Architect Amanda Bone and I sit down to talk over Zoom.
We are working from our respective home offices, Amanda in the bungalow in her native Bray, Co Wicklow, that she redesigned herself.
I throw a look over my shoulder in case an animal-print fur cushion hoves into view to create a cameo role for itself.
And we burst out laughing.
Amanda is thejudge fans of the hit RTÉ One show have come to know and love as the straight-talking queen of minimalism.
I tell her I wanted to impress her.
Amanda gets this a lot from fans of the ratings winner. “I do, and it’s actually great fun. I swim, and somebody waved at me, like, four lanes over and got into the lane with me and we must have talked about her kitchen for about 45 minutes,” she says.

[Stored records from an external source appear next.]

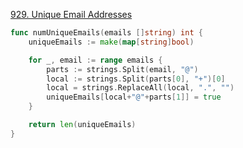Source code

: [929. Unique Email Addresses](https://leetcode.com/problems/unique-email-addresses/description/)

```go
func numUniqueEmails(emails []string) int {
    uniqueEmails := make(map[string]bool)

    for _, email := range emails {
        parts := strings.Split(email, "@")
        local := strings.Split(parts[0], "+")[0]
        local = strings.ReplaceAll(local, ".", "")
        uniqueEmails[local+"@"+parts[1]] = true
    }

    return len(uniqueEmails)
}
```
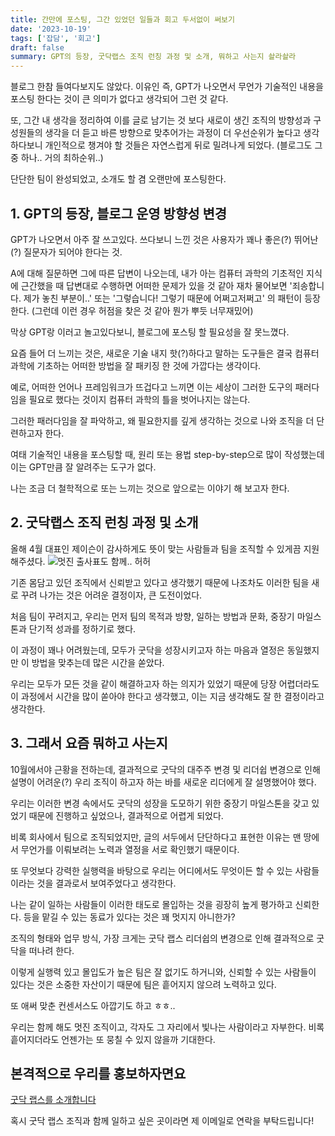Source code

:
 ```yaml
---
title: 간만에 포스팅, 그간 있었던 일들과 회고 두서없이 써보기
date: '2023-10-19'
tags: ['잡담', '회고']
draft: false
summary: GPT의 등장, 굿닥랩스 조직 런칭 과정 및 소개, 뭐하고 사는지 솰라솰라
---
```


블로그 한참 들여다보지도 않았다. 이유인 즉, GPT가 나오면서 무언가 기술적인 내용을 포스팅 한다는 것이 큰 의미가 없다고 생각되어 그런 것 같다.

또, 그간 내 생각을 정리하여 이를 글로 남기는 것 보다 새로이 생긴 조직의 방향성과 구성원들의 생각을 더 듣고 바른 방향으로 맞추어가는 과정이 더 우선순위가 높다고 생각하다보니 개인적으로 챙겨야 할 것들은 자연스럽게 뒤로 밀려나게 되었다. (블로그도 그중 하나.. 거의 최하순위..)

단단한 팀이 완성되었고, 소개도 할 겸 오랜만에 포스팅한다.

## 1. GPT의 등장, 블로그 운영 방향성 변경 

GPT가 나오면서 아주 잘 쓰고있다. 쓰다보니 느낀 것은 사용자가 꽤나 좋은(?) 뛰어난(?) 질문자가 되어야 한다는 것.

A에 대해 질문하면 그에 따른 답변이 나오는데, 내가 아는 컴퓨터 과학의 기초적인 지식에 근간했을 때 답변대로 수행하면 어떠한 문제가 있을 것 같아 재차 물어보면
'죄송합니다. 제가 놓친 부분이..' 또는 '그렇습니다! 그렇기 때문에 어쩌고저쩌고' 의 패턴이 등장한다. (그런데 이런 경우 허점을 찾은 것 같아 뭔가 뿌듯 너무재밌어)

막상 GPT랑 이러고 놀고있다보니, 블로그에 포스팅 할 필요성을 잘 못느꼈다.

요즘 들어 더 느끼는 것은, 새로운 기술 내지 핫(?)하다고 말하는 도구들은 결국 컴퓨터 과학에 기초하는 어떠한 방법을 잘 패키징 한 것에 가깝다는 생각이다.

예로, 어떠한 언어나 프레임워크가 뜨겁다고 느끼면 이는 세상이 그러한 도구의 패러다임을 필요로 했다는 것이지 컴퓨터 과학의 틀을 벗어나지는 않는다.

그러한 패러다임을 잘 파악하고, 왜 필요한지를 깊게 생각하는 것으로 나와 조직을 더 단련하고자 한다.

여태 기술적인 내용을 포스팅할 때, 원리 또는 용법 step-by-step으로 많이 작성했는데 이는 GPT만큼 잘 알려주는 도구가 없다.

나는 조금 더 철학적으로 또는 느끼는 것으로 앞으로는 이야기 해 보고자 한다.

## 2. 굿닥랩스 조직 런칭 과정 및 소개

올해 4월 대표인 제이슨이 감사하게도 뜻이 맞는 사람들과 팀을 조직할 수 있게끔 지원해주셨다.
 ![멋진 출사표도 함께.. 허허](/static/images/post/goodoclabs.png)

기존 몸담고 있던 조직에서 신뢰받고 있다고 생각했기 때문에 나조차도 이러한 팀을 새로 꾸려 나가는 것은 어려운 결정이자, 큰 도전이었다.

처음 팀이 꾸려지고, 우리는 먼저 팀의 목적과 방향, 일하는 방법과 문화, 중장기 마일스톤과 단기적 성과를 정하기로 했다.

이 과정이 꽤나 어려웠는데, 모두가 굿닥을 성장시키고자 하는 마음과 열정은 동일했지만 이 방법을 맞추는데 많은 시간을 쏟았다.

우리는 모두가 모든 것을 같이 해결하고자 하는 의지가 있었기 때문에 당장 어렵더라도 이 과정에서 시간을 많이 쏟아야 한다고 생각했고, 이는 지금 생각해도 잘 한 결정이라고 생각한다.

## 3. 그래서 요즘 뭐하고 사는지

10월에서야 근황을 전하는데, 결과적으로 굿닥의 대주주 변경 및 리더쉽 변경으로 인해 설명이 어려운(?) 우리 조직이 하고자 하는 바를 새로운 리더에게 잘 설명했어야 했다.

우리는 이러한 변경 속에서도 굿닥의 성장을 도모하기 위한 중장기 마일스톤을 갖고 있었기 때문에 진행하고 싶었으나, 결과적으로 어렵게 되었다.

비록 회사에서 팀으로 조직되었지만, 글의 서두에서 단단하다고 표현한 이유는 맨 땅에서 무언가를 이뤄보려는 노력과 열정을 서로 확인했기 때문이다.

또 무엇보다 강력한 실행력을 바탕으로 우리는 어디에서도 무엇이든 할 수 있는 사람들이라는 것을 결과로서 보여주었다고 생각한다.

나는 같이 일하는 사람들이 이러한 태도로 몰입하는 것을 굉장히 높게 평가하고 신뢰한다. 등을 맡길 수 있는 동료가 있다는 것은 꽤 멋지지 아니한가?

조직의 형태와 업무 방식, 가장 크게는 굿닥 랩스 리더쉽의 변경으로 인해 결과적으로 굿닥을 떠나려 한다.

이렇게 실행력 있고 몰입도가 높은 팀은 잘 없기도 하거니와, 신뢰할 수 있는 사람들이 있다는 것은 소중한 자산이기 때문에 팀은 흩어지지 않으려 노력하고 있다. 

또 애써 맞춘 컨센서스도 아깝기도 하고 ㅎㅎ..

우리는 함께 해도 멋진 조직이고, 각자도 그 자리에서 빛나는 사람이라고 자부한다. 비록 흩어지더라도 언젠가는 또 뭉칠 수 있지 않을까 기대한다.

## 본격적으로 우리를 홍보하자면요

[굿닥 랩스를 소개합니다](https://goodoclabs.notion.site/f9b9d36ce9374c1688b811cf6bb2ca36?pvs=4)

혹시 굿닥 랩스 조직과 함께 일하고 싶은 곳이라면 제 이메일로 연락을 부탁드립니다!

Her love-it-or-hate-it approach to architecture and interior design chimes with me. “I can’t lie, I’m so honest,” she admits.
When the ninth series screens from February 14, Amanda will explore residences across the land in her third stint as a judge, alongside longtime judge and fellow architect Hugh Wallace and interior designer Sara Cosgrove.
“It’s just a blast,” says Amanda.
A longtime fan prior to joining the production, she enjoys the contrast filming offers to her day-to-day work — wicker furniture and all.
Because the banter famously included Hugh Wallace asking her if she wanted “a spoon of sugar” when she declared her abhorrence on camera of a certain type of outdoor furniture in one episode. “I was actually bawling laughing; there were tears streaming down my face laughing,” she says.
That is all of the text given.